I also had doubts that I was following the right course. Was my stress due to physical reasons... adrenal exhaustion perhaps that could be resolved by other means? Was there a spiritual monkey on my back that deep breathing, rather than meditation might shift? Could it be that the answer lay in physical graft and working the spine rather than watching every thought flying by and trying not to get sucked in? How can I make progress if Mercury toxicity is frying my brains? Should I whip my fillings out? What about the emotional baggage I was carrying in my gut from toxic relationships and disappointment? How do I release all of that? Would meditation fix the missing villi from my duodenum and ileum that was preventing me absorbing sufficient nutrients?

What say you Buddhists?

It's the inability to let go, relax, and accept things as they are that leads to getting wound up like this. If you can learn to observe these feelings objectively, not searching for an answer, often they dissipate over time or the answer comes to you.

I also faced other difficulties. For instance the meatless diet was causing me to weaken and lose weight. For 6 years I persevered. Body always cold and salads and raw foods leaving me energy-less. Once I got back on a meat-based diet I recovered some weight and strength and bodily warmth.

How many Buddhists have had this same difficulty?

I haven't gone meatless except on retreats, and I found I feel a lot lighter and healthier when I do but I don't know whether the vegetarian diet has contributed to that.

Many Buddhist groups place no expectation on people to be vegetarian so if you feel it's not working for you don't do it.

Here's another experience that I'm curious about...

...How would a Buddhist see this?

...Again. How would a Buddhist interpret this? Did 'God' hear me or did she?
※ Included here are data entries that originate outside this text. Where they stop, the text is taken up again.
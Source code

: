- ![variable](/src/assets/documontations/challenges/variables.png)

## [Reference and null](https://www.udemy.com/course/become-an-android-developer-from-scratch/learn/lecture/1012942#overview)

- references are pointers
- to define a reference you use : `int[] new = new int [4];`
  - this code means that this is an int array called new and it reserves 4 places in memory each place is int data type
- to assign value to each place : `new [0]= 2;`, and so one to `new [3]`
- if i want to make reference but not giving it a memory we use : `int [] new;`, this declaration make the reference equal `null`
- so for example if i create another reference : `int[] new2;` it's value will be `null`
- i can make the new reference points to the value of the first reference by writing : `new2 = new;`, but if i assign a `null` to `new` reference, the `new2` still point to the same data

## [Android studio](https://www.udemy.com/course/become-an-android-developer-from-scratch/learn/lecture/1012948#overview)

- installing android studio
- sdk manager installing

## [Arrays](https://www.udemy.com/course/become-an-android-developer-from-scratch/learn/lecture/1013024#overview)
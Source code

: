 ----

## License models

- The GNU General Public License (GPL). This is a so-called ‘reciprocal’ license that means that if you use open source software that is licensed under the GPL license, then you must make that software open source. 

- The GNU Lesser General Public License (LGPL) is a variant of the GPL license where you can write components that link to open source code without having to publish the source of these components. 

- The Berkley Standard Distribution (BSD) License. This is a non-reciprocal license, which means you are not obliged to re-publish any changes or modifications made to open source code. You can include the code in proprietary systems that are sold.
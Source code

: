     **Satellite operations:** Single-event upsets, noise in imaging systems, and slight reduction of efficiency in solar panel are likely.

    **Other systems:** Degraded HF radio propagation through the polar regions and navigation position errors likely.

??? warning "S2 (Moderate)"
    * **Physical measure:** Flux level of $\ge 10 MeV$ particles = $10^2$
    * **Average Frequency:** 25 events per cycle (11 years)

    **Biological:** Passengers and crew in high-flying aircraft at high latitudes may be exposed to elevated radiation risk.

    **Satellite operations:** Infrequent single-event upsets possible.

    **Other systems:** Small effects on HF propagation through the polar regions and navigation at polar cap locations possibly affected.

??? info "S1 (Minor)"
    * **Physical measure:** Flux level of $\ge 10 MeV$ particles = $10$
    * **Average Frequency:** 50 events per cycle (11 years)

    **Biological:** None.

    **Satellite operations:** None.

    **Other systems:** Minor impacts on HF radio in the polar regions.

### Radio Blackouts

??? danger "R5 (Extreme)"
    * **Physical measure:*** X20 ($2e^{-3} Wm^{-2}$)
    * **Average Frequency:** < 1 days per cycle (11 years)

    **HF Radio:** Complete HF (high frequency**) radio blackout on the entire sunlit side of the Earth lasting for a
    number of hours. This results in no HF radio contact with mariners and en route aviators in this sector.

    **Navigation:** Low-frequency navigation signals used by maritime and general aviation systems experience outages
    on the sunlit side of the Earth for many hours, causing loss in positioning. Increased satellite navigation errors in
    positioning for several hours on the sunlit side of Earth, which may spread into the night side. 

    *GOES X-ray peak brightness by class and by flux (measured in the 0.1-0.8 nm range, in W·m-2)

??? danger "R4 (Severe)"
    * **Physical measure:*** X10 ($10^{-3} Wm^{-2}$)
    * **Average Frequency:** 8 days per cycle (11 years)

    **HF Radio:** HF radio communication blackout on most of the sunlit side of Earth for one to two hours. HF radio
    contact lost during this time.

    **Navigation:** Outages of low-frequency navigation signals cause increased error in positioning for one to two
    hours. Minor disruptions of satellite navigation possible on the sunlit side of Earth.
It's wonderful when things work out for you, having a prayer for something that's really important to you is harmless, maybe it has an affect, I don't know. But if believing that "God" intervened leads to attachment and reliance on him/her doing it for you again and again then that's counter-productive to the Buddhist path.

Posted
I have been interested in Buddhism since my teens, but when I had my spiritual experience I wasn't practising any particular path. I was actually on the upstairs of a double-decker bus when I was swept over with a feeling that I was connected to the whole universe and that everything was exactly as it should be. This feeling was the most intense sensation of joy I have ever known.
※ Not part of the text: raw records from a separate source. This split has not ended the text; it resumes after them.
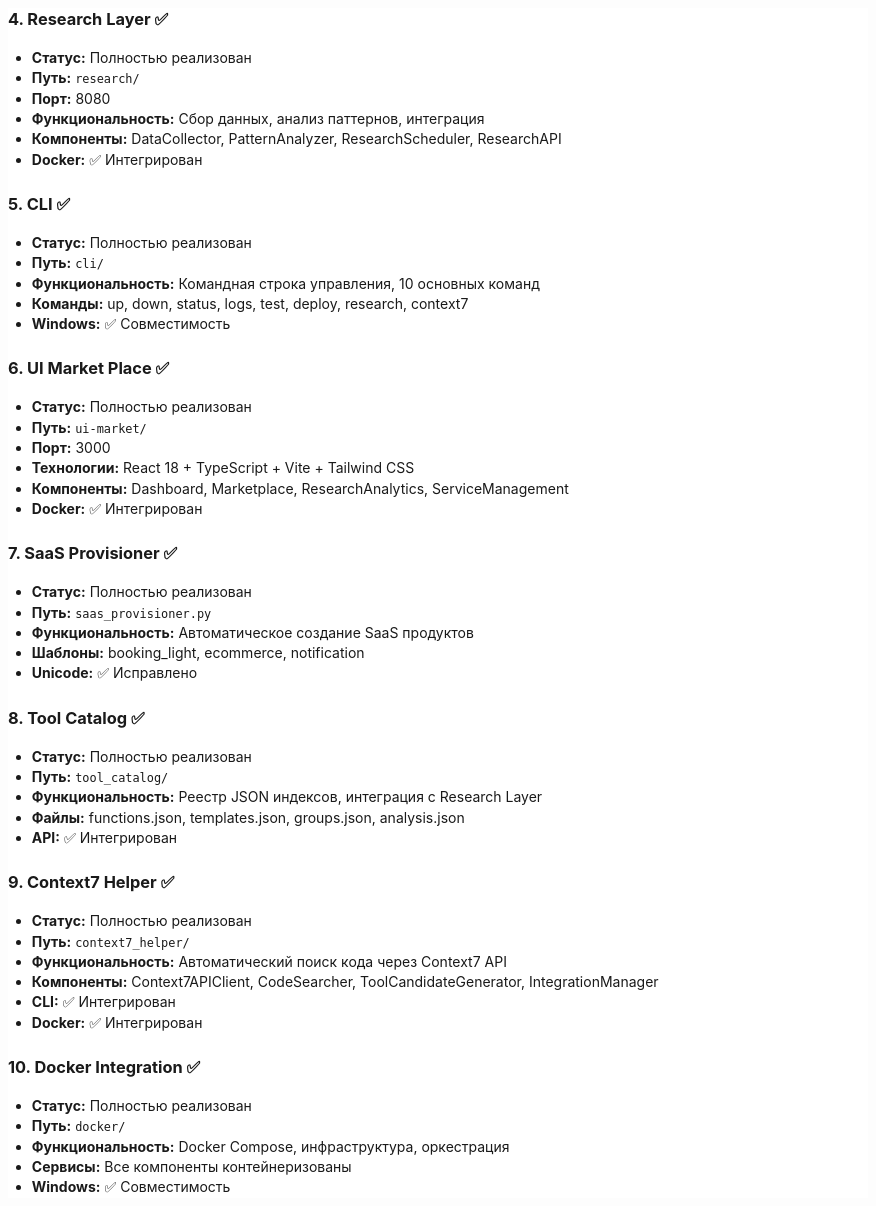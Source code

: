 ### 4. **Research Layer** ✅
- **Статус:** Полностью реализован
- **Путь:** `research/`
- **Порт:** 8080
- **Функциональность:** Сбор данных, анализ паттернов, интеграция
- **Компоненты:** DataCollector, PatternAnalyzer, ResearchScheduler, ResearchAPI
- **Docker:** ✅ Интегрирован

### 5. **CLI** ✅
- **Статус:** Полностью реализован
- **Путь:** `cli/`
- **Функциональность:** Командная строка управления, 10 основных команд
- **Команды:** up, down, status, logs, test, deploy, research, context7
- **Windows:** ✅ Совместимость

### 6. **UI Market Place** ✅
- **Статус:** Полностью реализован
- **Путь:** `ui-market/`
- **Порт:** 3000
- **Технологии:** React 18 + TypeScript + Vite + Tailwind CSS
- **Компоненты:** Dashboard, Marketplace, ResearchAnalytics, ServiceManagement
- **Docker:** ✅ Интегрирован

### 7. **SaaS Provisioner** ✅
- **Статус:** Полностью реализован
- **Путь:** `saas_provisioner.py`
- **Функциональность:** Автоматическое создание SaaS продуктов
- **Шаблоны:** booking_light, ecommerce, notification
- **Unicode:** ✅ Исправлено

### 8. **Tool Catalog** ✅
- **Статус:** Полностью реализован
- **Путь:** `tool_catalog/`
- **Функциональность:** Реестр JSON индексов, интеграция с Research Layer
- **Файлы:** functions.json, templates.json, groups.json, analysis.json
- **API:** ✅ Интегрирован

### 9. **Context7 Helper** ✅
- **Статус:** Полностью реализован
- **Путь:** `context7_helper/`
- **Функциональность:** Автоматический поиск кода через Context7 API
- **Компоненты:** Context7APIClient, CodeSearcher, ToolCandidateGenerator, IntegrationManager
- **CLI:** ✅ Интегрирован
- **Docker:** ✅ Интегрирован

### 10. **Docker Integration** ✅
- **Статус:** Полностью реализован
- **Путь:** `docker/`
- **Функциональность:** Docker Compose, инфраструктура, оркестрация
- **Сервисы:** Все компоненты контейнеризованы
- **Windows:** ✅ Совместимость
Quite a few people have this sort of experience (I had it in a dream while young) and I believe it is a long-buried memory of one's egoless state of mind in the first couple of years of childhood. It strongly suggests that Buddhists are on the right track in considering egolessness to be "blissful." I think it's probably one aspect of nibbana - sort of a low-level glimpse of what nibbana might be like.

I also agree with Carl Sagan that when people see an approaching bright light during a near-death experience, it is very likely a memory of exiting the birth canal while being born.

Posted
My daughter was born 7 weeks premature and spent 6 months in a special care baby unit. Always on the edge, like her parents. Anyway, on one occasion she was given the last rites and an hour to live. We watched the infernal machine monitor her weakening heartbeat and I was engulfed with grief. I have no idea what I said but I'm sure it was incoherent. What I was trying to say, was 'Lord to save her.' Within seconds her heart rate picked up and she survived, much to the doctors surprise.
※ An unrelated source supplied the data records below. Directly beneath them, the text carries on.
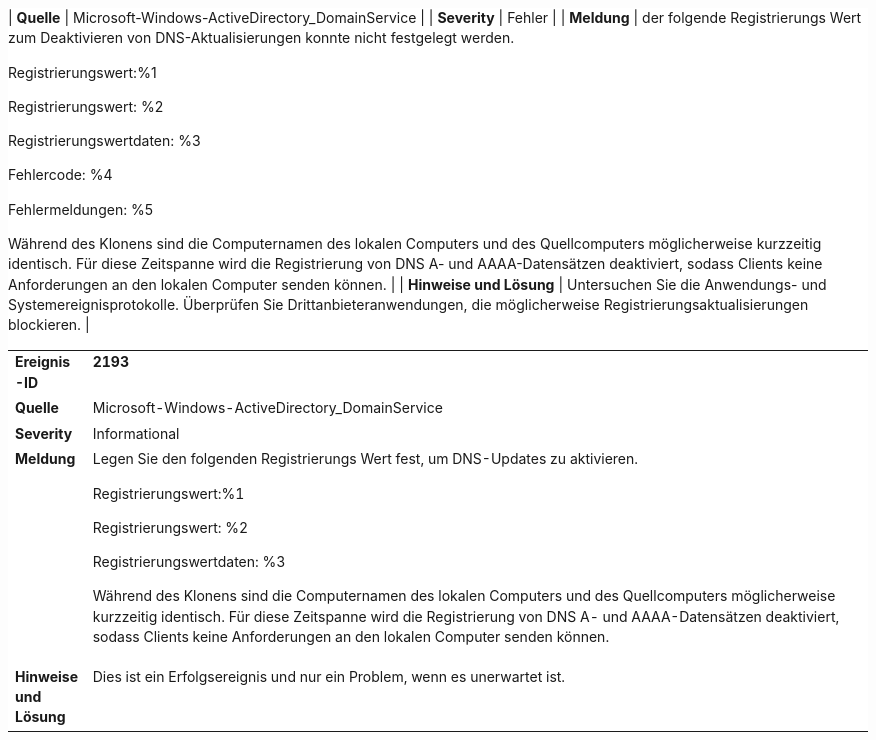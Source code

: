 |        **Quelle**        |                                                                                                                                                                                                                                     Microsoft-Windows-ActiveDirectory_DomainService                                                                                                                                                                                                                                     |
|       **Severity**       |                                                                                                                                                                                                                                                          Fehler                                                                                                                                                                                                                                                          |
|       **Meldung**        | *<COMPUTERNAME>* der folgende Registrierungs Wert zum Deaktivieren von DNS-Aktualisierungen konnte nicht festgelegt werden.<p>Registrierungswert:%1<p>Registrierungswert: %2<p>Registrierungswertdaten: %3<p>Fehlercode: %4<p>Fehlermeldungen: %5<p>Während des Klonens sind die Computernamen des lokalen Computers und des Quellcomputers möglicherweise kurzzeitig identisch. Für diese Zeitspanne wird die Registrierung von DNS A- und AAAA-Datensätzen deaktiviert, sodass Clients keine Anforderungen an den lokalen Computer senden können. |
| **Hinweise und Lösung** |                                                                                                                                                                                                  Untersuchen Sie die Anwendungs- und Systemereignisprotokolle. Überprüfen Sie Drittanbieteranwendungen, die möglicherweise Registrierungsaktualisierungen blockieren.                                                                                                                                                                                                  |

|                          |                                                                                                                                                                                                                                                                                                                                                                                                                                                         |
|--------------------------|---------------------------------------------------------------------------------------------------------------------------------------------------------------------------------------------------------------------------------------------------------------------------------------------------------------------------------------------------------------------------------------------------------------------------------------------------------|
|       **Ereignis-ID**       |                                                                                                                                                                                                                        **2193**                                                                                                                                                                                                                         |
|        **Quelle**        |                                                                                                                                                                                                     Microsoft-Windows-ActiveDirectory_DomainService                                                                                                                                                                                                     |
|       **Severity**       |                                                                                                                                                                                                                      Informational                                                                                                                                                                                                                      |
|       **Meldung**        | *<COMPUTERNAME>* Legen Sie den folgenden Registrierungs Wert fest, um DNS-Updates zu aktivieren.<p>Registrierungswert:%1<p>Registrierungswert: %2<p>Registrierungswertdaten: %3<p>Während des Klonens sind die Computernamen des lokalen Computers und des Quellcomputers möglicherweise kurzzeitig identisch. Für diese Zeitspanne wird die Registrierung von DNS A- und AAAA-Datensätzen deaktiviert, sodass Clients keine Anforderungen an den lokalen Computer senden können. |
| **Hinweise und Lösung** |                                                                                                                                                                                                Dies ist ein Erfolgsereignis und nur ein Problem, wenn es unerwartet ist.                                                                                                                                                                                                 |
Again. How would a Buddhist interpret this? Did 'God' hear me or did she?

I expect many Buddhists would say her recovery was due to her own karma in previous lives and that your prayer was irrelevant since there is no God to hear it.

When the timing of an incident seems to indicate divine intervention or synchronicity, there are are usually a number of rational explanations. Carl Sagan explored this quite thoroughly in his book The Demon-Haunted World: Science as a Candle in the Dark.